Copy, exactly and without additions, every line in the records below from the one holding "[탄현마을(진로)](htt" through the one holding "[탄현마을서광](https", both ends included.

Input data.
═══
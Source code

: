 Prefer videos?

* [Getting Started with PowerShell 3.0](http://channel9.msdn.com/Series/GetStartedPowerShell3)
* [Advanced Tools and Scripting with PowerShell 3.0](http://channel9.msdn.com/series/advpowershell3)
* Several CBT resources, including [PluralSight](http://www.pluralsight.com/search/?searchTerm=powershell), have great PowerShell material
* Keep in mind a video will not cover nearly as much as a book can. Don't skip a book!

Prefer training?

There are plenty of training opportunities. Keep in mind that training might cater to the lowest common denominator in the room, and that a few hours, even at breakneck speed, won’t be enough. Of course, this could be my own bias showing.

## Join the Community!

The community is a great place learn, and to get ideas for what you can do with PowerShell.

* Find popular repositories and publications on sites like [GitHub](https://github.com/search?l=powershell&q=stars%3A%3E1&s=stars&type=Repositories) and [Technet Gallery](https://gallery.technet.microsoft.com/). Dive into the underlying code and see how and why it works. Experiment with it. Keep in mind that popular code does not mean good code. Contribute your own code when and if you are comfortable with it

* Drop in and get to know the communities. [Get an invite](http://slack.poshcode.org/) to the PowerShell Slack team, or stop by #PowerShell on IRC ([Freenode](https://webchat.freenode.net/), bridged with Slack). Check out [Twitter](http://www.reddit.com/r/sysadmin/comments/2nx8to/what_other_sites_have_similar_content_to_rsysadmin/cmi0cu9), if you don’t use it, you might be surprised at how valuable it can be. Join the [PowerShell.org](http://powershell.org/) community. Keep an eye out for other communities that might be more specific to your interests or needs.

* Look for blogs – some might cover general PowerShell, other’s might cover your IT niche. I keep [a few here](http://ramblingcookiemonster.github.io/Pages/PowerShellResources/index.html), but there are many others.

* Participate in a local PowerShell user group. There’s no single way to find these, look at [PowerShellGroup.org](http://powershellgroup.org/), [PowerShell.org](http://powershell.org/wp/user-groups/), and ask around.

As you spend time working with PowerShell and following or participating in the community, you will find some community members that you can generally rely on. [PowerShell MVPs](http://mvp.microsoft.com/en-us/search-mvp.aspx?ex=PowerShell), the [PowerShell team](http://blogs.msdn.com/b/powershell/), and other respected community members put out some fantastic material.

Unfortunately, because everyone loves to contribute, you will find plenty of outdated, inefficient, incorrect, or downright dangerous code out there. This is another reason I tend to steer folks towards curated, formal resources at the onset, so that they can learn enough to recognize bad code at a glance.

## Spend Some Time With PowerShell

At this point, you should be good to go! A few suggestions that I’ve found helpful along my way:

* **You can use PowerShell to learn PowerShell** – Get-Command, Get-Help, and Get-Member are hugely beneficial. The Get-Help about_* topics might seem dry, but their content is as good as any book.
═══
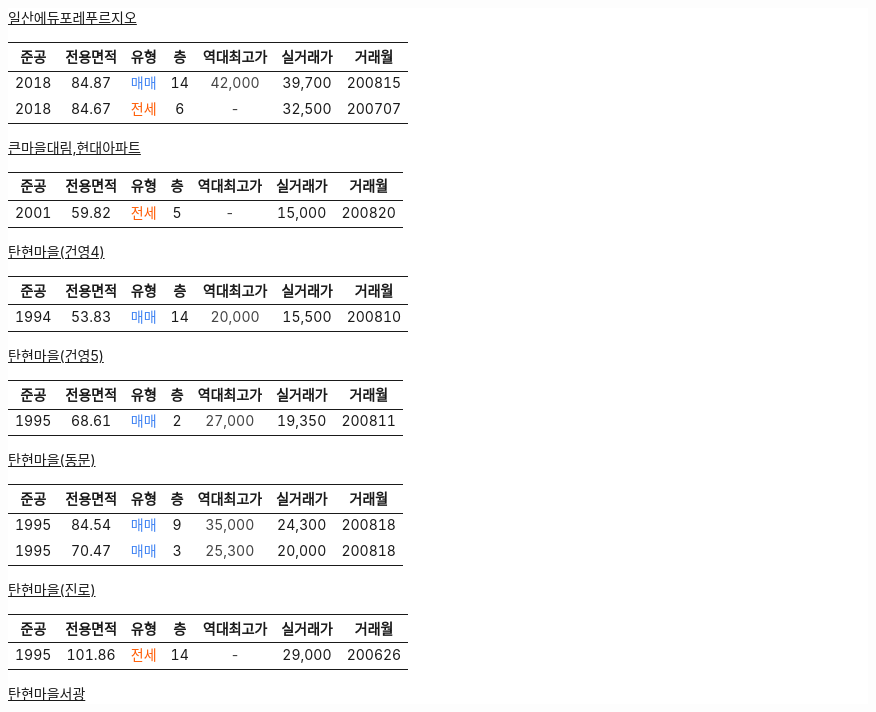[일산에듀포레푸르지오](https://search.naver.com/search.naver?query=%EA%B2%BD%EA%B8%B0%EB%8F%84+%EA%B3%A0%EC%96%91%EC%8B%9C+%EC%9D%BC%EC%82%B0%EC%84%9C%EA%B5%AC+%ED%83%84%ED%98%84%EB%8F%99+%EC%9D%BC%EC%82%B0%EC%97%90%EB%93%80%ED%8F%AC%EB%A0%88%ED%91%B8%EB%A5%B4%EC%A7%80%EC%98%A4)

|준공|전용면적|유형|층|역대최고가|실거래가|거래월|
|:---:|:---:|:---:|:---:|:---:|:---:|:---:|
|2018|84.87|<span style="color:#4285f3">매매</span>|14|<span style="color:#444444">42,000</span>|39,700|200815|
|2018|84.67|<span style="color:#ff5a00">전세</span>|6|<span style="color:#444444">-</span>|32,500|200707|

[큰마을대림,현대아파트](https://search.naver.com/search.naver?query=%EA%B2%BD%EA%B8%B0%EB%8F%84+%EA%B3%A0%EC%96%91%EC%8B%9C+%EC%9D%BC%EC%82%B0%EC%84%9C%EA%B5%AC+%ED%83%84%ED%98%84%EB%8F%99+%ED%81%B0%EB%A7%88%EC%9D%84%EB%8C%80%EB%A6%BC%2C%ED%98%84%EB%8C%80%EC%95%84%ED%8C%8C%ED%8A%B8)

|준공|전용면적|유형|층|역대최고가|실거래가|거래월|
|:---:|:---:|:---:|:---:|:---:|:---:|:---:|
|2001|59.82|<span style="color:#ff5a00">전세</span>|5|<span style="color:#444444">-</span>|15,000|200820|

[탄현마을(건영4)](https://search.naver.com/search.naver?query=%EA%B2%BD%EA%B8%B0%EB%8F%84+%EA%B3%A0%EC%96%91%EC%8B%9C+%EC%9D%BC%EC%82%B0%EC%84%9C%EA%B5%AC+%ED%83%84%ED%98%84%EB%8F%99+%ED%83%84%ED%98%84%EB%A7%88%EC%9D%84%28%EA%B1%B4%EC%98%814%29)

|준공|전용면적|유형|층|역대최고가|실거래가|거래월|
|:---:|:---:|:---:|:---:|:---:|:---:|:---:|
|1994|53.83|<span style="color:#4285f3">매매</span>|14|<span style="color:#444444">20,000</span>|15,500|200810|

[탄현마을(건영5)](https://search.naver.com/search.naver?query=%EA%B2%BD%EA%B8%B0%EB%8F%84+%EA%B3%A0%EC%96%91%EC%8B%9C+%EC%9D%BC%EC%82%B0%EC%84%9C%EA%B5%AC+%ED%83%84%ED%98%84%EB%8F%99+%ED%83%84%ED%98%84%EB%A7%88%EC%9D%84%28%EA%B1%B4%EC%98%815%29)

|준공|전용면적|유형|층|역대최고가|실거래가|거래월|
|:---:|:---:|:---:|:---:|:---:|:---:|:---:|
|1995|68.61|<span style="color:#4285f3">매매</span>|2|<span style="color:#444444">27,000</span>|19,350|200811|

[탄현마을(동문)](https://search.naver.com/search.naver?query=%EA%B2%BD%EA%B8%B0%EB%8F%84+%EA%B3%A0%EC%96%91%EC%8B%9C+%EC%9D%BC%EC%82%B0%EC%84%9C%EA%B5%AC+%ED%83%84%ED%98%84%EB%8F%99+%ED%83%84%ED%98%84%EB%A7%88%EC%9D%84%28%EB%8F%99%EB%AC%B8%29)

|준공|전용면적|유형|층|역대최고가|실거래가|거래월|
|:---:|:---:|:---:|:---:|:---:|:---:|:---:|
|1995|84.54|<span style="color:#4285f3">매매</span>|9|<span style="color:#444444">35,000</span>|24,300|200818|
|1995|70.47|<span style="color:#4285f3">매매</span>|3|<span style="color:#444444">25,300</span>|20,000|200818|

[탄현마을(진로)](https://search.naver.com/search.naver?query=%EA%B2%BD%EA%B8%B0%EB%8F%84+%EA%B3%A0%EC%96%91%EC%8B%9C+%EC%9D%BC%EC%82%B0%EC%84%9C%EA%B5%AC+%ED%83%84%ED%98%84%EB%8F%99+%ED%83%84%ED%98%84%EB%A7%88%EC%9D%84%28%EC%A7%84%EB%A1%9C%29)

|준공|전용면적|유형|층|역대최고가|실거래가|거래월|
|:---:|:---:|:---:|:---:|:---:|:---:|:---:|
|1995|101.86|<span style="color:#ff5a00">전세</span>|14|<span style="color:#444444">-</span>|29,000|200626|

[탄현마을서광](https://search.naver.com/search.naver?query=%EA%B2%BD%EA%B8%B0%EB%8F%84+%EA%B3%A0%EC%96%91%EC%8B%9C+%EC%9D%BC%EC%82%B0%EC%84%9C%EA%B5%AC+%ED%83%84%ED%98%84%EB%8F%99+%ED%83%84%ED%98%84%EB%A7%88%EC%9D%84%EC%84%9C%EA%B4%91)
═══
Problem solution.
[탄현마을(진로)](https://search.naver.com/search.naver?query=%EA%B2%BD%EA%B8%B0%EB%8F%84+%EA%B3%A0%EC%96%91%EC%8B%9C+%EC%9D%BC%EC%82%B0%EC%84%9C%EA%B5%AC+%ED%83%84%ED%98%84%EB%8F%99+%ED%83%84%ED%98%84%EB%A7%88%EC%9D%84%28%EC%A7%84%EB%A1%9C%29)

|준공|전용면적|유형|층|역대최고가|실거래가|거래월|
|:---:|:---:|:---:|:---:|:---:|:---:|:---:|
|1995|101.86|<span style="color:#ff5a00">전세</span>|14|<span style="color:#444444">-</span>|29,000|200626|

[탄현마을서광](https://search.naver.com/search.naver?query=%EA%B2%BD%EA%B8%B0%EB%8F%84+%EA%B3%A0%EC%96%91%EC%8B%9C+%EC%9D%BC%EC%82%B0%EC%84%9C%EA%B5%AC+%ED%83%84%ED%98%84%EB%8F%99+%ED%83%84%ED%98%84%EB%A7%88%EC%9D%84%EC%84%9C%EA%B4%91)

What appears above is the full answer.